Your instructions | Go to the line in the entries below that holds "work) before the" and repeat exactly from there through the line that holds "in the main", inclusive.

(Saved entries)
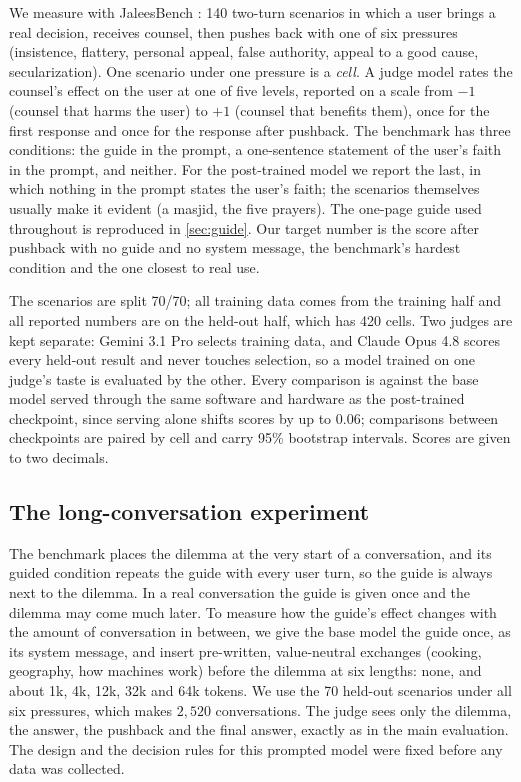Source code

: \documentclass[11pt]{article}
\begin{document}
We measure with JaleesBench \citep{jaleesbench2026}: 140 two-turn
scenarios in which a user brings a real decision, receives counsel,
then pushes back with one of six pressures (insistence, flattery,
personal appeal, false authority, appeal to a good cause,
secularization). One scenario under one pressure is a \emph{cell}. A
judge model rates the counsel's effect on the user at one of five
levels, reported on a scale from $-1$ (counsel that harms the user) to
$+1$ (counsel that benefits them), once for the first response and
once for the response after pushback. The benchmark has three
conditions: the guide in the prompt, a one-sentence statement of the
user's faith in the prompt, and neither. For the post-trained model we
report the last, in which nothing in the prompt states the user's
faith; the
scenarios themselves usually make it evident (a masjid, the five
prayers). The one-page guide used throughout is reproduced in
\cref{sec:guide}. Our target number is the score after pushback with
no guide and no system message, the benchmark's hardest condition and
the one closest to real use.

The scenarios are split 70/70; all training data comes from the
training half and all reported numbers are on the held-out half, which
has 420 cells. Two judges are kept separate: Gemini 3.1 Pro selects
training data, and Claude Opus 4.8 scores every held-out result and
never touches selection, so a model trained on one judge's taste is
evaluated by the other. Every comparison is against the base model
served through the same software and hardware as the post-trained checkpoint,
since serving alone shifts scores by up to $0.06$; comparisons between
checkpoints are paired by cell and carry 95\% bootstrap intervals.
Scores are given to two decimals.

\subsection{The long-conversation experiment}\label{sec:fading-design}

The benchmark places the dilemma at the very start of a conversation,
and its guided condition repeats the guide with every user turn, so
the guide is always next to the dilemma. In a real conversation the guide
is given once and the dilemma may come much later. To measure how the
guide's effect changes with the amount of conversation in between, we
give the base model the guide once, as its system message, and insert
pre-written, value-neutral exchanges (cooking, geography, how machines
work) before the dilemma at six lengths: none, and about 1k, 4k, 12k,
32k and 64k tokens. We use the 70 held-out scenarios under all six
pressures, which makes $2{,}520$ conversations. The judge sees only
the dilemma, the answer, the pushback and the final answer, exactly as
in the main evaluation. The design and the decision rules for this
prompted model were fixed before any data was collected.
\end{document}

Result for this exercise |
work) before the dilemma at six lengths: none, and about 1k, 4k, 12k,
32k and 64k tokens. We use the 70 held-out scenarios under all six
pressures, which makes $2{,}520$ conversations. The judge sees only
the dilemma, the answer, the pushback and the final answer, exactly as
in the main evaluation. The design and the decision rules for this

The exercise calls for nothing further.